Work request: Give the records once more, exactly as they stand.

Records for the task:
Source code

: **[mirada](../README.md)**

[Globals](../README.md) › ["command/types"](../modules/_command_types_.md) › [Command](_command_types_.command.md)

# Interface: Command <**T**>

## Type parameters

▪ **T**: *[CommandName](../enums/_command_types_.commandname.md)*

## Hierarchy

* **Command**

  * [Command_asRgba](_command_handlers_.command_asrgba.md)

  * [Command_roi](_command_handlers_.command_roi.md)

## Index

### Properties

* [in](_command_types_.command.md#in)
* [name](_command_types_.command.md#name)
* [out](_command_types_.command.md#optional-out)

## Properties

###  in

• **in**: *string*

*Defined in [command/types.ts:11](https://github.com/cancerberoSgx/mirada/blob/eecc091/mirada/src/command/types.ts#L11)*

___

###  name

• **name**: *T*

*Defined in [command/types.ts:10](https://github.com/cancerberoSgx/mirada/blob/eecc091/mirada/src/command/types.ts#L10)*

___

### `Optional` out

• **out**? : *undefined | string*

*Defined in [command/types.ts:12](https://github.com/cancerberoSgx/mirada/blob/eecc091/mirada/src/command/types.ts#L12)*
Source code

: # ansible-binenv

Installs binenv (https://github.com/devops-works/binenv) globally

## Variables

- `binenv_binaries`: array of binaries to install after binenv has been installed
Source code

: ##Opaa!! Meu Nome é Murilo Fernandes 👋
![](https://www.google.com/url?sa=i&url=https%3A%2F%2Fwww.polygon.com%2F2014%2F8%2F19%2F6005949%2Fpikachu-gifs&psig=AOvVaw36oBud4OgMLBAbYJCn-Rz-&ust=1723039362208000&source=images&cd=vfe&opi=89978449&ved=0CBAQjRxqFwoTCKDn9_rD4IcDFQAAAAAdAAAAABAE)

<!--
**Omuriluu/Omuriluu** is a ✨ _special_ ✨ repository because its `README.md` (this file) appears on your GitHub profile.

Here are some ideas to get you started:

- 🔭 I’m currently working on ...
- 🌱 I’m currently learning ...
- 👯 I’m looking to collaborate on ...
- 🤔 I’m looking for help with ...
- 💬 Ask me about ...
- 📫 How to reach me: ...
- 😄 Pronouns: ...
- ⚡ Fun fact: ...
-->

Exercise output:
Source code

: **[mirada](../README.md)**

[Globals](../README.md) › ["command/types"](../modules/_command_types_.md) › [Command](_command_types_.command.md)

# Interface: Command <**T**>

## Type parameters

▪ **T**: *[CommandName](../enums/_command_types_.commandname.md)*

## Hierarchy

* **Command**

  * [Command_asRgba](_command_handlers_.command_asrgba.md)

  * [Command_roi](_command_handlers_.command_roi.md)

## Index

### Properties

* [in](_command_types_.command.md#in)
* [name](_command_types_.command.md#name)
* [out](_command_types_.command.md#optional-out)

## Properties

###  in

• **in**: *string*

*Defined in [command/types.ts:11](https://github.com/cancerberoSgx/mirada/blob/eecc091/mirada/src/command/types.ts#L11)*

___

###  name

• **name**: *T*

*Defined in [command/types.ts:10](https://github.com/cancerberoSgx/mirada/blob/eecc091/mirada/src/command/types.ts#L10)*

___

### `Optional` out

• **out**? : *undefined | string*

*Defined in [command/types.ts:12](https://github.com/cancerberoSgx/mirada/blob/eecc091/mirada/src/command/types.ts#L12)*
Source code

: # ansible-binenv

Installs binenv (https://github.com/devops-works/binenv) globally

## Variables

- `binenv_binaries`: array of binaries to install after binenv has been installed
Source code

: ##Opaa!! Meu Nome é Murilo Fernandes 👋
![](https://www.google.com/url?sa=i&url=https%3A%2F%2Fwww.polygon.com%2F2014%2F8%2F19%2F6005949%2Fpikachu-gifs&psig=AOvVaw36oBud4OgMLBAbYJCn-Rz-&ust=1723039362208000&source=images&cd=vfe&opi=89978449&ved=0CBAQjRxqFwoTCKDn9_rD4IcDFQAAAAAdAAAAABAE)

<!--
**Omuriluu/Omuriluu** is a ✨ _special_ ✨ repository because its `README.md` (this file) appears on your GitHub profile.

Here are some ideas to get you started:

- 🔭 I’m currently working on ...
- 🌱 I’m currently learning ...
- 👯 I’m looking to collaborate on ...
- 🤔 I’m looking for help with ...
- 💬 Ask me about ...
- 📫 How to reach me: ...
- 😄 Pronouns: ...
- ⚡ Fun fact: ...
-->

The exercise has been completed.